(Collected data)
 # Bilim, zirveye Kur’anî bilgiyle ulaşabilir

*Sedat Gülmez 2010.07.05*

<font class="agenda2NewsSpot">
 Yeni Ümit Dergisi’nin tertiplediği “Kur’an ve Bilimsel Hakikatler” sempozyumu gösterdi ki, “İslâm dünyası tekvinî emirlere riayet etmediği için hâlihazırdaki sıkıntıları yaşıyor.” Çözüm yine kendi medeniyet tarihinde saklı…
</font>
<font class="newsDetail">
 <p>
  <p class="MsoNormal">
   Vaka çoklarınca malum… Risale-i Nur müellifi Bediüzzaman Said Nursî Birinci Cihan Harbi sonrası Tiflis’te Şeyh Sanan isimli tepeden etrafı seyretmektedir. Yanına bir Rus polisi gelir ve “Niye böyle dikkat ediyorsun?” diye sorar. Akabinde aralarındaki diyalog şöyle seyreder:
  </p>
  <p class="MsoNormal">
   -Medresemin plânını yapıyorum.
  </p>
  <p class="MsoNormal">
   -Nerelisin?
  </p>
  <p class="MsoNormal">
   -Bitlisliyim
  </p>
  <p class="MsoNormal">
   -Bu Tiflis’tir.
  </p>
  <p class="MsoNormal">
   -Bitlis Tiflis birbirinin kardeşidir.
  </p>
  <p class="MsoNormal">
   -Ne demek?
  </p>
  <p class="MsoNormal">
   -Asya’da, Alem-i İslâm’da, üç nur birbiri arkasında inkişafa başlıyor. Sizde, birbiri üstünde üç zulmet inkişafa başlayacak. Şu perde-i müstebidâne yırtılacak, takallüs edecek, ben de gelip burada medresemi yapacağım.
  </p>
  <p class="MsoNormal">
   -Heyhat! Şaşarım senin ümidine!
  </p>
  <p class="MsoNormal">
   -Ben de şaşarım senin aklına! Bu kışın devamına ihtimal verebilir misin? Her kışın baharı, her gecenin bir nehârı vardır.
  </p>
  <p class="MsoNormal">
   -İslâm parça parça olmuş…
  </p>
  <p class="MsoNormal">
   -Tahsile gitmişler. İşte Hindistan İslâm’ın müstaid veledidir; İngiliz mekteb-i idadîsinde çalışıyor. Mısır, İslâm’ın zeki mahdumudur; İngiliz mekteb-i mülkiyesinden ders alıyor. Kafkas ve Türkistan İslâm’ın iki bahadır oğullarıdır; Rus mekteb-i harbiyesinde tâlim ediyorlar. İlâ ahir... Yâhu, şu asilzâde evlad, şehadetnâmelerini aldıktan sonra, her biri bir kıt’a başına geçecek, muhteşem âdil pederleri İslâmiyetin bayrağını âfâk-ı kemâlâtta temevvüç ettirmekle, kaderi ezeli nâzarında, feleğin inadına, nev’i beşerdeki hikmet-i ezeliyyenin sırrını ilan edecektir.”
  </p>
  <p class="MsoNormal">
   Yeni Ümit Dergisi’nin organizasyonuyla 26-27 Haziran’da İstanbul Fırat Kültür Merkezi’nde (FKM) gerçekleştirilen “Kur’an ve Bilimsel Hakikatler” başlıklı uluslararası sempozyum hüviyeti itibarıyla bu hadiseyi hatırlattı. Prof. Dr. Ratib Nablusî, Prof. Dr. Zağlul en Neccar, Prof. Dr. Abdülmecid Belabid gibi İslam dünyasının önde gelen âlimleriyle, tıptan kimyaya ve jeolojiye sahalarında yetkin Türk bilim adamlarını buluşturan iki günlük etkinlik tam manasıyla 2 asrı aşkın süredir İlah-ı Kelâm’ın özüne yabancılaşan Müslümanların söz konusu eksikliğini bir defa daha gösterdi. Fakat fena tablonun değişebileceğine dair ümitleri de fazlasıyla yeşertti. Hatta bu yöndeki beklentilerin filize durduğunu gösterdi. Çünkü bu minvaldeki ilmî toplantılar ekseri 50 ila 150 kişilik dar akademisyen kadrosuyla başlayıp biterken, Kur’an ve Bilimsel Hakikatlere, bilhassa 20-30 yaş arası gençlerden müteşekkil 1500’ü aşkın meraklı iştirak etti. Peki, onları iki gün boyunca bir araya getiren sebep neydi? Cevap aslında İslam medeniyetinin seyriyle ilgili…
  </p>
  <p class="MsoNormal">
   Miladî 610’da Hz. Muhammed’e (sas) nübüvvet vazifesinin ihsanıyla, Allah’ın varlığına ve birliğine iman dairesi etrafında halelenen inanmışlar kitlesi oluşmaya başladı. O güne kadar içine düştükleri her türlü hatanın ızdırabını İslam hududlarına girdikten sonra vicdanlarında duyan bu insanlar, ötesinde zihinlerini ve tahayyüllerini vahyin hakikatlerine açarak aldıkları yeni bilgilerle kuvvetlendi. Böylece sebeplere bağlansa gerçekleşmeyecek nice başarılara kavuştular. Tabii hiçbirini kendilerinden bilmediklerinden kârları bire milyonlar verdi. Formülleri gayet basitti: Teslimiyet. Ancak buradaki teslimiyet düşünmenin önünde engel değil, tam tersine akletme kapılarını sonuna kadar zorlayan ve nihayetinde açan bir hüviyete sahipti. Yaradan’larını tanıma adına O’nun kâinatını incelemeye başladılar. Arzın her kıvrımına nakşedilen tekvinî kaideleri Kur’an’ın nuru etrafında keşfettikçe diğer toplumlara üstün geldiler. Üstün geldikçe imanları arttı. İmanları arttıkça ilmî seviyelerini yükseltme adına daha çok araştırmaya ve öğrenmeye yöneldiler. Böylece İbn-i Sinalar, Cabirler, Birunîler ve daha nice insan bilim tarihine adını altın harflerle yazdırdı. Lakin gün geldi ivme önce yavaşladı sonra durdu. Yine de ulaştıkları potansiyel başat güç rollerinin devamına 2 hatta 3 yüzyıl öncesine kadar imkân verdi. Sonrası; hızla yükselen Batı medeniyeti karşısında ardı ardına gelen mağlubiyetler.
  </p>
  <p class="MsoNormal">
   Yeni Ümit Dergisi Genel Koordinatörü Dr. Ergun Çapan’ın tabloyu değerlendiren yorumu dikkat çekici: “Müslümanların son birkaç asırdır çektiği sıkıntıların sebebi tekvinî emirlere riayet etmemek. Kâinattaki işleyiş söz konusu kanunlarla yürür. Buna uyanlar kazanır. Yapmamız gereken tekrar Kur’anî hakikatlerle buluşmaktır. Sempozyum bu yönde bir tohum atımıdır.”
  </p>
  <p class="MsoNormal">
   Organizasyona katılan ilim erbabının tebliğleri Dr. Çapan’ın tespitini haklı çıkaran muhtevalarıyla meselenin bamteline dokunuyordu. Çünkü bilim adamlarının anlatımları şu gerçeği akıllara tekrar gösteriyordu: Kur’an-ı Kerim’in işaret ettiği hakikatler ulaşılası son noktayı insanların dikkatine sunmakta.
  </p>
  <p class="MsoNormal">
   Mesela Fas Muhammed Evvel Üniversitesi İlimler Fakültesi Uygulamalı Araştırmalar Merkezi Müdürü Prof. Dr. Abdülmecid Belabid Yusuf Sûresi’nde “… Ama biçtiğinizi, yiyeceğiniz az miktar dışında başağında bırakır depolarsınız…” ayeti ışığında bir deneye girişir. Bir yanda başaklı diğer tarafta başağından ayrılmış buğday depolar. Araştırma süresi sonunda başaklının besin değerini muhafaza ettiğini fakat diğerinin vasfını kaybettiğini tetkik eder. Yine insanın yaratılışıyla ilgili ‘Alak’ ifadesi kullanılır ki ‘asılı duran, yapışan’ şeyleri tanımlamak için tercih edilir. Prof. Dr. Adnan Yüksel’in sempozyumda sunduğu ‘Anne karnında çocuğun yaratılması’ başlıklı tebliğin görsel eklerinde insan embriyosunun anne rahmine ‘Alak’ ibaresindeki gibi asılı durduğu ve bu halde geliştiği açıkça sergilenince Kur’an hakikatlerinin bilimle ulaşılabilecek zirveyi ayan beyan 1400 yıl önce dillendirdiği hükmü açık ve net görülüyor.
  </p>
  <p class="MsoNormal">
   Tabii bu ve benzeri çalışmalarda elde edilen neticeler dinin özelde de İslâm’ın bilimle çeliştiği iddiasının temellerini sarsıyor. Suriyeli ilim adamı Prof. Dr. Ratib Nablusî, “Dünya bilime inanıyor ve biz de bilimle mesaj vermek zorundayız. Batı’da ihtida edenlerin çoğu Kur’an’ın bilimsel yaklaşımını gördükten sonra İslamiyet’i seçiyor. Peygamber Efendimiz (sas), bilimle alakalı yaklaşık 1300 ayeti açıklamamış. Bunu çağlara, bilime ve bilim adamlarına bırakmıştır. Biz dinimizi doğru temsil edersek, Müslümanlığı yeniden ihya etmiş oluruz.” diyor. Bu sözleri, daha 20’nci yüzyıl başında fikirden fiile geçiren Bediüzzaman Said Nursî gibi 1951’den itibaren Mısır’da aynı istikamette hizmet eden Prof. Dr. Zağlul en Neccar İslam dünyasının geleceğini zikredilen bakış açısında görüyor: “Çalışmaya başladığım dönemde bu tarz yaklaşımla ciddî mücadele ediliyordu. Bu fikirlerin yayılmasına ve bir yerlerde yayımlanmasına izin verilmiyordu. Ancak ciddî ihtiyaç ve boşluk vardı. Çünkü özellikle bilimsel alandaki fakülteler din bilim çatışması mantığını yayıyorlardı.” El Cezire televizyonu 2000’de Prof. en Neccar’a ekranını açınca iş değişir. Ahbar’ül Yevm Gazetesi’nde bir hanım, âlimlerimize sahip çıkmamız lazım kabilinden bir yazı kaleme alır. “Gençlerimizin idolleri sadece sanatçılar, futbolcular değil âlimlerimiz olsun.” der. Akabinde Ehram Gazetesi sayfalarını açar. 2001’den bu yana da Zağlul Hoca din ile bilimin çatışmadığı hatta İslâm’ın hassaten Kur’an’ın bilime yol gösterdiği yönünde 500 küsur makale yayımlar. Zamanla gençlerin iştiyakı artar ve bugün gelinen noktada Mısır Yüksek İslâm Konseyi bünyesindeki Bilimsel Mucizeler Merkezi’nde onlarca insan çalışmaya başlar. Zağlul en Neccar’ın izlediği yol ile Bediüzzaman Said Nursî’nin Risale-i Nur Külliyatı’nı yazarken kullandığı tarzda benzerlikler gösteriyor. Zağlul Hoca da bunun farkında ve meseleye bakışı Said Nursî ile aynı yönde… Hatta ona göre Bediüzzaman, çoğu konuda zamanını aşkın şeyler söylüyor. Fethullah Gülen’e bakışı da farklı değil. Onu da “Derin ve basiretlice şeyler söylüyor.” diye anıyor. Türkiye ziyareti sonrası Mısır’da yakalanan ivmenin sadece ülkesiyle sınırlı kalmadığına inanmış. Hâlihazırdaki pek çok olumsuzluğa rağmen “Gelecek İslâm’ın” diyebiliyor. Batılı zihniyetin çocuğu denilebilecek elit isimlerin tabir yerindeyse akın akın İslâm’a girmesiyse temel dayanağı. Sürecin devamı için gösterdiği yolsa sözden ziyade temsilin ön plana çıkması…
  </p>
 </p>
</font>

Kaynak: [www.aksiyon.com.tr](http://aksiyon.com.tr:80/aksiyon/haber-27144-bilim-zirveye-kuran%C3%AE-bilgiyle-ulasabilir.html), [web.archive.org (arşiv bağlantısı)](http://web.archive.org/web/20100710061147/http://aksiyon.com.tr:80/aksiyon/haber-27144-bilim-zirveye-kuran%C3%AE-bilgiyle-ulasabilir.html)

INSTRUCTIONS TO FOLLOW: Search the data for "Çapan" and list every line in which it occurs.

RESPONSE:
   Yeni Ümit Dergisi Genel Koordinatörü Dr. Ergun Çapan’ın tabloyu değerlendiren yorumu dikkat çekici: “Müslümanların son birkaç asırdır çektiği sıkıntıların sebebi tekvinî emirlere riayet etmemek. Kâinattaki işleyiş söz konusu kanunlarla yürür. Buna uyanlar kazanır. Yapmamız gereken tekrar Kur’anî hakikatlerle buluşmaktır. Sempozyum bu yönde bir tohum atımıdır.”
   Organizasyona katılan ilim erbabının tebliğleri Dr. Çapan’ın tespitini haklı çıkaran muhtevalarıyla meselenin bamteline dokunuyordu. Çünkü bilim adamlarının anlatımları şu gerçeği akıllara tekrar gösteriyordu: Kur’an-ı Kerim’in işaret ettiği hakikatler ulaşılası son noktayı insanların dikkatine sunmakta.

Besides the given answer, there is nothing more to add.